Totem è l’ossessione di parecchi di noi...
Totem è l’impossibilità di compiere l’eterno rito del sacrificio del padre per far posto ai figli...
Totem è Godot che non arriva nel caveau d’una banca svedese...
Totem è lo spazio denso e senza catarsi tra il mobbing e la sindrome di Stoccolma...
Tutto è fermo tutto è bloccato tutto è invaso da una madre matrona tutto va in direzione del nichilismo...
Dio s’aspetta qualcosa. Tuo padre s’aspetta qualcosa. Tua madre s’aspetta qualcosa.

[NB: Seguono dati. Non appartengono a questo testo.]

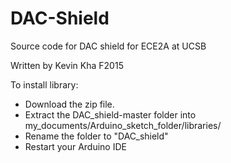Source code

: # DAC-Shield

Source code for DAC shield for ECE2A at UCSB

Written by Kevin Kha F2015

To install library:
* Download the zip file. 
* Extract the DAC_shield-master folder into my_documents/Arduino_sketch_folder/libraries/
* Rename the folder to "DAC_shield"
* Restart your Arduino IDE

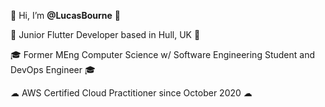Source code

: 👋 Hi, I’m **@LucasBourne** 👋

🐤 Junior Flutter Developer based in Hull, UK 🐤

🎓 Former MEng Computer Science w/ Software Engineering Student and DevOps Engineer 🎓

☁ AWS Certified Cloud Practitioner since October 2020 ☁

<!---
LucasBourne/LucasBourne is a ✨ special ✨ repository because its `README.md` (this file) appears on your GitHub profile.
You can click the Preview link to take a look at your changes.
--->
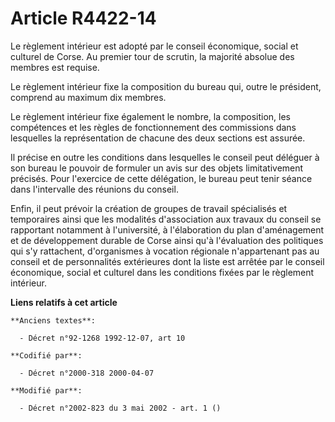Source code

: # Article R4422-14

Le règlement intérieur est adopté par le conseil économique, social et culturel de Corse. Au premier tour de scrutin, la
majorité absolue des membres est requise.

Le règlement intérieur fixe la composition du bureau qui, outre le président, comprend au maximum dix membres.

Le règlement intérieur fixe également le nombre, la composition, les compétences et les règles de fonctionnement des
commissions dans lesquelles la représentation de chacune des deux sections est assurée.

Il précise en outre les conditions dans lesquelles le conseil peut déléguer à son bureau le pouvoir de formuler un avis sur
des objets limitativement précisés. Pour l'exercice de cette délégation, le bureau peut tenir séance dans l'intervalle des
réunions du conseil.

Enfin, il peut prévoir la création de groupes de travail spécialisés et temporaires ainsi que les modalités d'association aux
travaux du conseil se rapportant notamment à l'université, à l'élaboration du plan d'aménagement et de développement durable
de Corse ainsi qu'à l'évaluation des politiques qui s'y rattachent, d'organismes à vocation régionale n'appartenant pas au
conseil et de personnalités extérieures dont la liste est arrêtée par le conseil économique, social et culturel dans les
conditions fixées par le règlement intérieur.

**Liens relatifs à cet article**

	**Anciens textes**:

	  - Décret n°92-1268 1992-12-07, art 10

	**Codifié par**:

	  - Décret n°2000-318 2000-04-07

	**Modifié par**:

	  - Décret n°2002-823 du 3 mai 2002 - art. 1 ()
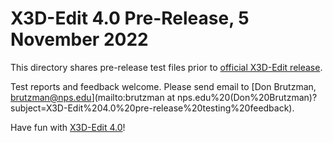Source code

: # X3D-Edit 4.0 Pre-Release, 5 November 2022

<!-- posted at https://sourceforge.net/projects/x3d/files/X3D-Edit%20Pre-Release%20Testing/ -->

This directory shares pre-release test files prior to [official X3D-Edit release](https://sourceforge.net/projects/x3d/files).

Test reports and feedback welcome.  Please send email to
[Don Brutzman, brutzman@nps.edu](mailto:brutzman at nps.edu%20(Don%20Brutzman)?subject=X3D-Edit%204.0%20pre-release%20testing%20feedback).

Have fun with [X3D-Edit 4.0](https://savage.nps.edu/X3D-Edit)!
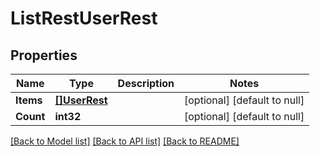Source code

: # ListRestUserRest

## Properties
Name | Type | Description | Notes
------------ | ------------- | ------------- | -------------
**Items** | [**[]UserRest**](UserRest.md) |  | [optional] [default to null]
**Count** | **int32** |  | [optional] [default to null]

[[Back to Model list]](../README.md#documentation-for-models) [[Back to API list]](../README.md#documentation-for-api-endpoints) [[Back to README]](../README.md)

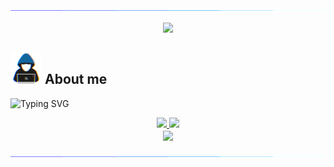 <img src="https://github.com/M786453/M786453/raw/main/images/cool_bar.gif">

<p align="center">
  <img src="https://count.getloli.com/get/@M786453?theme=asoul" />
</p>

## <picture><img src = "https://github.com/M786453/M786453/raw/main/images/about_me.gif" width = 50px></picture> **About me**

<img src="https://readme-typing-svg.demolab.com?font=Fira+Code&size=18&duration=1000&pause=100&multiline=true&width=500&height=80&color=006AFF&lines=SOFTWARE ENGINEER;TECHNOLOGY ENTHUSIAST;OPEN SOURCE ENTHUSIAST;" alt="Typing SVG" />

<p align="center">
  
  <a href="https://github.com/M786453">
    <img src="http://github-profile-summary-cards.vercel.app/api/cards/profile-details?username=M786453&theme=transparent" />
  </a>

  
  <a href="https://github.com/M786453">
    <img src="https://github-readme-streak-stats.herokuapp.com/?user=M786453&hide_border=true&card_width=200&theme=transparent" />
  </a>

  <br>
  
  <a href="https://github.com/M786453">
    <img height=200 align="center" src="https://github-readme-stats.vercel.app/api/top-langs/?username=M786453&layout=donut&theme=transparent"/>
  </a>

  
</p>

<img src="https://github.com/M786453/M786453/raw/main/images/cool_bar.gif">
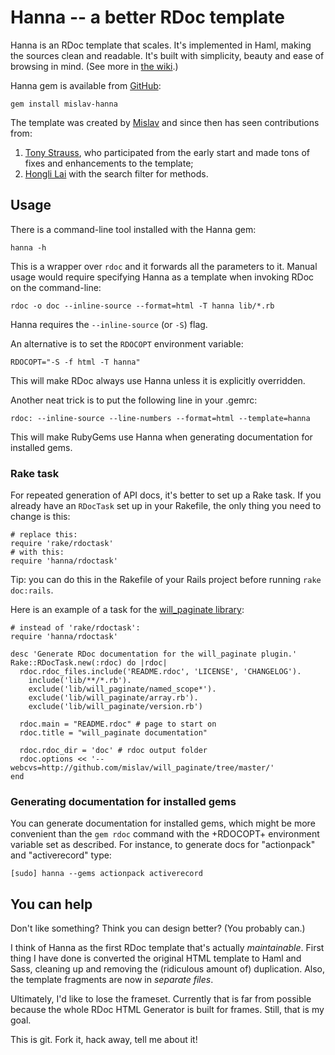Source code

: # Hanna -- a better RDoc template

Hanna is an RDoc template that scales. It's implemented in Haml, making the sources clean
and readable. It's built with simplicity, beauty and ease of browsing in mind. (See more
in [the wiki][wiki].)

Hanna gem is available from [GitHub][]:

    gem install mislav-hanna

The template was created by [Mislav][] and since then has seen contributions from:

1. [Tony Strauss](http://github.com/DesigningPatterns), who participated from the early
   start and made tons of fixes and enhancements to the template;
2. [Hongli Lai](http://blog.phusion.nl/) with the search filter for methods.


## Usage

There is a command-line tool installed with the Hanna gem:

    hanna -h

This is a wrapper over `rdoc` and it forwards all the parameters to it. Manual usage
would require specifying Hanna as a template when invoking RDoc on the command-line:

    rdoc -o doc --inline-source --format=html -T hanna lib/*.rb
    
Hanna requires the `--inline-source` (or `-S`) flag.

An alternative is to set the `RDOCOPT` environment variable:

    RDOCOPT="-S -f html -T hanna"

This will make RDoc always use Hanna unless it is explicitly overridden.

Another neat trick is to put the following line in your .gemrc:

    rdoc: --inline-source --line-numbers --format=html --template=hanna

This will make RubyGems use Hanna when generating documentation for installed gems.

### Rake task

For repeated generation of API docs, it's better to set up a Rake task. If you already
have an `RDocTask` set up in your Rakefile, the only thing you need to change is this:

    # replace this:
    require 'rake/rdoctask'
    # with this:
    require 'hanna/rdoctask'

Tip: you can do this in the Rakefile of your Rails project before running `rake doc:rails`.

Here is an example of a task for the [will_paginate library][wp]:

    # instead of 'rake/rdoctask':
    require 'hanna/rdoctask'
    
    desc 'Generate RDoc documentation for the will_paginate plugin.'
    Rake::RDocTask.new(:rdoc) do |rdoc|
      rdoc.rdoc_files.include('README.rdoc', 'LICENSE', 'CHANGELOG').
        include('lib/**/*.rb').
        exclude('lib/will_paginate/named_scope*').
        exclude('lib/will_paginate/array.rb').
        exclude('lib/will_paginate/version.rb')
      
      rdoc.main = "README.rdoc" # page to start on
      rdoc.title = "will_paginate documentation"
      
      rdoc.rdoc_dir = 'doc' # rdoc output folder
      rdoc.options << '--webcvs=http://github.com/mislav/will_paginate/tree/master/'
    end

### Generating documentation for installed gems

You can generate documentation for installed gems, which might be more convenient than the
`gem rdoc` command with the +RDOCOPT+ environment variable set as described. For instance,
to generate docs for "actionpack" and "activerecord" type:

    [sudo] hanna --gems actionpack activerecord


## You can help

Don't like something? Think you can design better? (You probably can.)

I think of Hanna as the first RDoc template that's actually _maintainable_. First thing I
have done is converted the original HTML template to Haml and Sass, cleaning up and
removing the (ridiculous amount of) duplication. Also, the template fragments are now in
_separate files_.

Ultimately, I'd like to lose the frameset. Currently that is far from possible because the
whole RDoc HTML Generator is built for frames. Still, that is my goal.

This is git. Fork it, hack away, tell me about it!


[wiki]: http://github.com/mislav/hanna/wikis/home "Hanna wiki"
[GitHub]: http://gems.github.com/ "GitHub gem server"
[wp]: http://github.com/mislav/will_paginate/tree/master/Rakefile
[Mislav]: http://mislav.caboo.se/ "Mislav Marohnić"
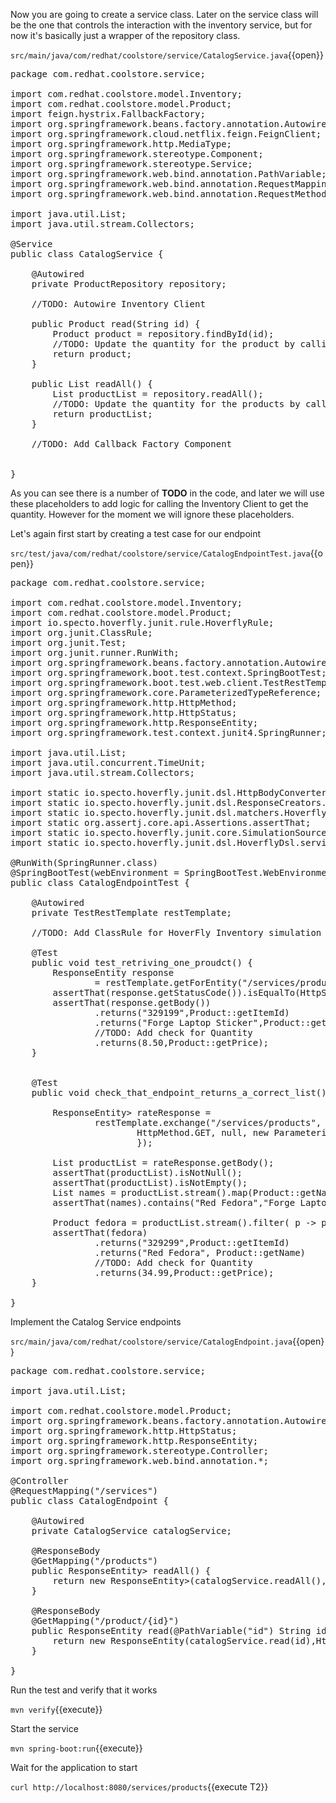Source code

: 
Now you are going to create a service class. Later on the service class will be the one that controls the interaction with the inventory service, but for now it's basically just a wrapper of the repository class. 

``src/main/java/com/redhat/coolstore/service/CatalogService.java``{{open}}
<pre class="file" data-filename="src/main/java/com/redhat/coolstore/service/CatalogService.java" data-target="replace">
package com.redhat.coolstore.service;

import com.redhat.coolstore.model.Inventory;
import com.redhat.coolstore.model.Product;
import feign.hystrix.FallbackFactory;
import org.springframework.beans.factory.annotation.Autowired;
import org.springframework.cloud.netflix.feign.FeignClient;
import org.springframework.http.MediaType;
import org.springframework.stereotype.Component;
import org.springframework.stereotype.Service;
import org.springframework.web.bind.annotation.PathVariable;
import org.springframework.web.bind.annotation.RequestMapping;
import org.springframework.web.bind.annotation.RequestMethod;

import java.util.List;
import java.util.stream.Collectors;

@Service
public class CatalogService {

    @Autowired
    private ProductRepository repository;

    //TODO: Autowire Inventory Client

    public Product read(String id) {
        Product product = repository.findById(id);
        //TODO: Update the quantity for the product by calling the Inventory service
        return product;
    }

    public List<Product> readAll() {
        List<Product> productList = repository.readAll();
        //TODO: Update the quantity for the products by calling the Inventory service
        return productList; 
    }

    //TODO: Add Callback Factory Component


}
</pre>

As you can see there is a number of **TODO** in the code, and later we will use these placeholders to add logic for calling the Inventory Client to get the quantity. However for the moment we will ignore these placeholders. 

Let's again first start by creating a test case for our endpoint


``src/test/java/com/redhat/coolstore/service/CatalogEndpointTest.java``{{open}}


<pre class="file" data-filename="src/test/java/com/redhat/coolstore/service/CatalogEndpointTest.java" data-target="replace">
package com.redhat.coolstore.service;

import com.redhat.coolstore.model.Inventory;
import com.redhat.coolstore.model.Product;
import io.specto.hoverfly.junit.rule.HoverflyRule;
import org.junit.ClassRule;
import org.junit.Test;
import org.junit.runner.RunWith;
import org.springframework.beans.factory.annotation.Autowired;
import org.springframework.boot.test.context.SpringBootTest;
import org.springframework.boot.test.web.client.TestRestTemplate;
import org.springframework.core.ParameterizedTypeReference;
import org.springframework.http.HttpMethod;
import org.springframework.http.HttpStatus;
import org.springframework.http.ResponseEntity;
import org.springframework.test.context.junit4.SpringRunner;

import java.util.List;
import java.util.concurrent.TimeUnit;
import java.util.stream.Collectors;

import static io.specto.hoverfly.junit.dsl.HttpBodyConverter.json;
import static io.specto.hoverfly.junit.dsl.ResponseCreators.success;
import static io.specto.hoverfly.junit.dsl.matchers.HoverflyMatchers.startsWith;
import static org.assertj.core.api.Assertions.assertThat;
import static io.specto.hoverfly.junit.core.SimulationSource.dsl;
import static io.specto.hoverfly.junit.dsl.HoverflyDsl.service;

@RunWith(SpringRunner.class)
@SpringBootTest(webEnvironment = SpringBootTest.WebEnvironment.RANDOM_PORT)
public class CatalogEndpointTest {

    @Autowired
    private TestRestTemplate restTemplate;

    //TODO: Add ClassRule for HoverFly Inventory simulation

    @Test
    public void test_retriving_one_proudct() {
        ResponseEntity<Product> response
                = restTemplate.getForEntity("/services/product/329199", Product.class);
        assertThat(response.getStatusCode()).isEqualTo(HttpStatus.OK);
        assertThat(response.getBody())
                .returns("329199",Product::getItemId)
                .returns("Forge Laptop Sticker",Product::getName)
                //TODO: Add check for Quantity
                .returns(8.50,Product::getPrice);
    }


    @Test
    public void check_that_endpoint_returns_a_correct_list() {

        ResponseEntity<List<Product>> rateResponse =
                restTemplate.exchange("/services/products",
                        HttpMethod.GET, null, new ParameterizedTypeReference<List<Product>>() {
                        });

        List<Product> productList = rateResponse.getBody();
        assertThat(productList).isNotNull();
        assertThat(productList).isNotEmpty();
        List<String> names = productList.stream().map(Product::getName).collect(Collectors.toList());
        assertThat(names).contains("Red Fedora","Forge Laptop Sticker","Oculus Rift");

        Product fedora = productList.stream().filter( p -> p.getItemId().equals("329299")).findAny().get();
        assertThat(fedora)
                .returns("329299",Product::getItemId)
                .returns("Red Fedora", Product::getName)
                //TODO: Add check for Quantity
                .returns(34.99,Product::getPrice);
    }

}
</pre>

Implement the Catalog Service endpoints

``src/main/java/com/redhat/coolstore/service/CatalogEndpoint.java``{{open}}

<pre class="file" data-filename="src/main/java/com/redhat/coolstore/service/CatalogEndpoint.java" data-target="replace">
package com.redhat.coolstore.service;

import java.util.List;

import com.redhat.coolstore.model.Product;
import org.springframework.beans.factory.annotation.Autowired;
import org.springframework.http.HttpStatus;
import org.springframework.http.ResponseEntity;
import org.springframework.stereotype.Controller;
import org.springframework.web.bind.annotation.*;

@Controller
@RequestMapping("/services")
public class CatalogEndpoint {

    @Autowired
    private CatalogService catalogService;

    @ResponseBody
    @GetMapping("/products")
    public ResponseEntity<List<Product>> readAll() {
        return new ResponseEntity<List<Product>>(catalogService.readAll(),HttpStatus.OK);
    }

    @ResponseBody
    @GetMapping("/product/{id}")
    public ResponseEntity<Product> read(@PathVariable("id") String id) {
        return new ResponseEntity<Product>(catalogService.read(id),HttpStatus.OK);
    }

}
</pre>


Run the test and verify that it works

``mvn verify``{{execute}}

Start the service

``mvn spring-boot:run``{{execute}}

Wait for the application to start

``curl http://localhost:8080/services/products``{{execute T2}}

In un grande unico potentissimo mobbing dove non c’è salvezza ma solo puerili tentativi di accordi pragmatici tra fratelli nel nome di un brindisi. Pur di sfangare un altro giorno, un’altra ora, un altro minuto in attesa della libertà.
Voglio così rendere omaggio ai miei incubi ricorrenti - omaggio iniziato qualche anno fa con L’immaginario Malato (da Molière) - all’impossibilità di amare, all’impossibilità di rapporti umani in direzione della verità, all’impossibilità.
Insomma:
la vita è una merda; il Teatro la sua puzza.